Start of Given records

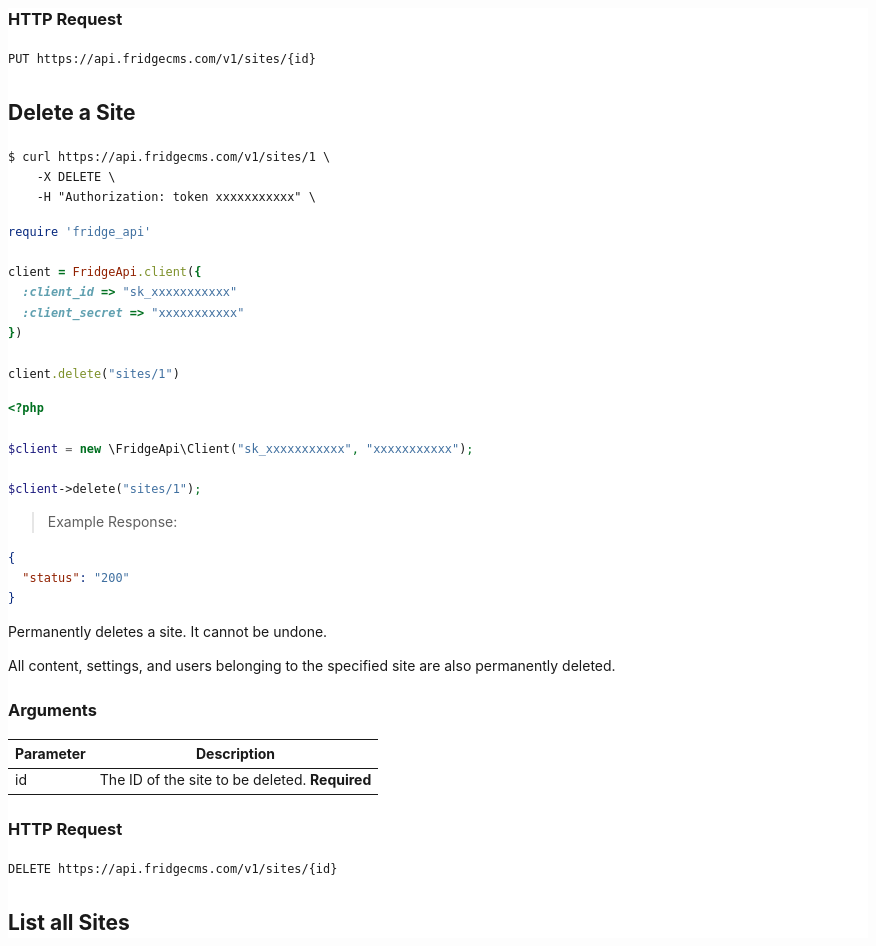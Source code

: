 ### HTTP Request

`PUT https://api.fridgecms.com/v1/sites/{id}`

## Delete a Site

```shell
$ curl https://api.fridgecms.com/v1/sites/1 \
    -X DELETE \
    -H "Authorization: token xxxxxxxxxxx" \
```

```ruby
require 'fridge_api'

client = FridgeApi.client({
  :client_id => "sk_xxxxxxxxxxx"
  :client_secret => "xxxxxxxxxxx"
})

client.delete("sites/1")
```

```php
<?php

$client = new \FridgeApi\Client("sk_xxxxxxxxxxx", "xxxxxxxxxxx");

$client->delete("sites/1");
```

> Example Response:

```json
{
  "status": "200"
}
```

Permanently deletes a site. It cannot be undone.

<aside class="warning">
All content, settings, and users belonging to the specified site are also permanently deleted.
</aside>

### Arguments

Parameter | Description
--------- | -----------
id | The ID of the site to be deleted. __Required__

### HTTP Request

`DELETE https://api.fridgecms.com/v1/sites/{id}`

## List all Sites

End of Given records

Exercise details:
All the lines above are to be given again exactly as they read, with the pictures removed.

Exercise result:
Source code

: ### HTTP Request

`PUT https://api.fridgecms.com/v1/sites/{id}`

## Delete a Site

```shell
$ curl https://api.fridgecms.com/v1/sites/1 \
    -X DELETE \
    -H "Authorization: token xxxxxxxxxxx" \
```

```ruby
require 'fridge_api'

client = FridgeApi.client({
  :client_id => "sk_xxxxxxxxxxx"
  :client_secret => "xxxxxxxxxxx"
})

client.delete("sites/1")
```

```php
<?php

$client = new \FridgeApi\Client("sk_xxxxxxxxxxx", "xxxxxxxxxxx");

$client->delete("sites/1");
```

> Example Response:

```json
{
  "status": "200"
}
```

Permanently deletes a site. It cannot be undone.

<aside class="warning">
All content, settings, and users belonging to the specified site are also permanently deleted.
</aside>

### Arguments

Parameter | Description
--------- | -----------
id | The ID of the site to be deleted. __Required__

### HTTP Request

`DELETE https://api.fridgecms.com/v1/sites/{id}`

## List all Sites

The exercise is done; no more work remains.